Friday evening I started having symptoms of a UTI and last night I decided that if I still had symptoms when I got up this morning, I would to to urgent care. I wouldn't be able to call my primary care physician's office until Monday morning and I was afraid it might be a day or two before he could get me in, and I didn't want to wait that long to get it treated, partly because I felt rotten and partly because I didn't want to give the infection that much time to progress into something worse like a kidney infection.

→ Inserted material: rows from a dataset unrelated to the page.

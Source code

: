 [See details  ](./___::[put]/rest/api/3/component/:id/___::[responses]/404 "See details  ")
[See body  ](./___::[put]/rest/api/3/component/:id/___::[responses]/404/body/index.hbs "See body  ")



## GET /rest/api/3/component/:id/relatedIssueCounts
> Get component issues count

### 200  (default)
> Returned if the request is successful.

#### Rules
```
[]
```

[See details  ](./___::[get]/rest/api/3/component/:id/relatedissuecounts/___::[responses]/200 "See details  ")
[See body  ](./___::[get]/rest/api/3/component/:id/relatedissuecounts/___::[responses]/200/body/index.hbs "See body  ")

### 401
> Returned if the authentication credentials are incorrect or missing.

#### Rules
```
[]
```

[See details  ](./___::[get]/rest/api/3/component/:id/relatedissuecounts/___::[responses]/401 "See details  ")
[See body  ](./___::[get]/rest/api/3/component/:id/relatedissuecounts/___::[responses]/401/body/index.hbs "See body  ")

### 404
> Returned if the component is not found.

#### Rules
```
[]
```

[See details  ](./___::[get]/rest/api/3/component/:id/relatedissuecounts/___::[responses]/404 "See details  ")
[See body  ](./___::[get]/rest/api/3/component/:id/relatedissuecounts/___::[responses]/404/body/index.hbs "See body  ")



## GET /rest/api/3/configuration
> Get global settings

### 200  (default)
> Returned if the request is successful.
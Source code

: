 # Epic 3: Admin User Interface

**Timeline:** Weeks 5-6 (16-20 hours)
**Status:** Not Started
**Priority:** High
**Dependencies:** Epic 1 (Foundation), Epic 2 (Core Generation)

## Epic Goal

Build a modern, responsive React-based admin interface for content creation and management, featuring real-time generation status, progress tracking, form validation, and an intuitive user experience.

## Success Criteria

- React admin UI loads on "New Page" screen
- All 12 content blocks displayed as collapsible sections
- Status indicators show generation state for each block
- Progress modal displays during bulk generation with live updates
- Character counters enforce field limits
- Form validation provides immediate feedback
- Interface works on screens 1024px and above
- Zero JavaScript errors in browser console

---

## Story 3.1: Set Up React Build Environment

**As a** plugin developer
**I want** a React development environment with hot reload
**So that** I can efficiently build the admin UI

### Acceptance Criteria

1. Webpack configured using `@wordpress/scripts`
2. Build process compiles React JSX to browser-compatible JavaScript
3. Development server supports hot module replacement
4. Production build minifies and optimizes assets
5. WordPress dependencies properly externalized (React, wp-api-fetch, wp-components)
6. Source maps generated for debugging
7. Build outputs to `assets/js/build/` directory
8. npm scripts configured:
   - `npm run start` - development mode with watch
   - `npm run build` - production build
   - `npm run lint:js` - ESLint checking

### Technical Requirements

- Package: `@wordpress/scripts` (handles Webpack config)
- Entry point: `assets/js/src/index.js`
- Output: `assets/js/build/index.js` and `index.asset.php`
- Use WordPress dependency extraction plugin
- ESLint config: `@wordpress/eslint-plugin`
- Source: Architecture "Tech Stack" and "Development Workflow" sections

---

So today I went to urgent care. I guess it's a good thing I did because apparently my urine was full of bacteria. The doctor felt it was a really bad infection. Which is kinda odd because while I was pretty sure I had one, I wasn't 100% positive. I didn't feel like it was a really bad infection. Just like I probably had one. I hate that it is so hard for me to tell when I'm sick or how sick I am. It seems like half the time I feel like I am at death's door and it turns out I have only a very minor illness and then the other half I feel just slightly under the weather and it turns out I am seriously ill, maybe even at death's door.
The trip to urgent care went pretty well. I was anxious because I hate seeing doctors in general and especially doctors I don't know. I had a great experience at the urgent care that is attached to the ER at my local hospital a few months ago but they are not open on weekends. So I had to go to a different urgent care.
I got a friend to go with me, since it makes me so anxious. Of course, Isaac went with me, too.
Isaac was mostly good. He got a little restless after sitting in the waiting room for about an hour. I ran him through some commands, sit, down, lap, paws up, had him pick up my gloves and my keys. That gave him something to do. Gave me something to do, too. And, I think, entertained the other people sitting in the waiting room.
When we got back to the exam room, after waiting some more, the nurse came in. He checked my vital signs, did the usual history, then asked me if I was visually impaired. I assume because of Isaac. I just said no, I wasn't.
Then the doctor came in. Oh, before that I gave a urine sample. So the first thing she said when she came in was that I most definitely did have a UTI. But then she asked if Isaac was my service dog. Um... yeah. Whose else would he be? I thought that was kind of a weird question.
And then she said, "What is wrong with you, that you have a service dog?"
Um... really? Now, some people will think it is OK for her to ask that, since maybe my disability will have some impact on the diagnosis and treatment of my medication condition. I don't think it does, in this instance. She already had the results of my urinalysis, which showed I have a UTI. There is no disability that I know of that would, say, cause a false positive there. Are there disabilities that would affect the medications she could prescribe? That's possible, but I'd already been asked about medication allergies and provided that information, as well as the fact that I cannot take NSAIDS due to my RNY gastric bypass (which is not a disability) and also provided a list of medications and over-the-counter vitamins and supplements I take.
So did she need to know what my disability is? I don't really think so. But even if she did, that was not the right way to ask.
I really just wanted to get out of there because we'd been there about two hours by then and I was tired and not feeling well and was not in the mood to educate the doctor. So I just said, "PTSD and fibromyalgia."
And she said, "Oh you poor thing."
She said it like she was really sympathetic, like she was really sorry to hear that. I don't think she meant to be condescending or insulting or anything like that. But really?
Despite that, I actually liked the doctor. I think she just didn't know a more respectful way to talk to me about my disability and my service dog.
A friend suggested I write a pamphlet for health care professionals about service dogs and how to best interact with patients that have service dogs, which I think is a great idea. And another friend jumped in and said she'd love to help write that pamphlet, which I am thrilled about because while I think it is a great idea, at the moment I am tired and sick and lacking in energy to do it. When it's done, though, I plan to make it available to anyone that wants it. I'll post here about how to get a copy.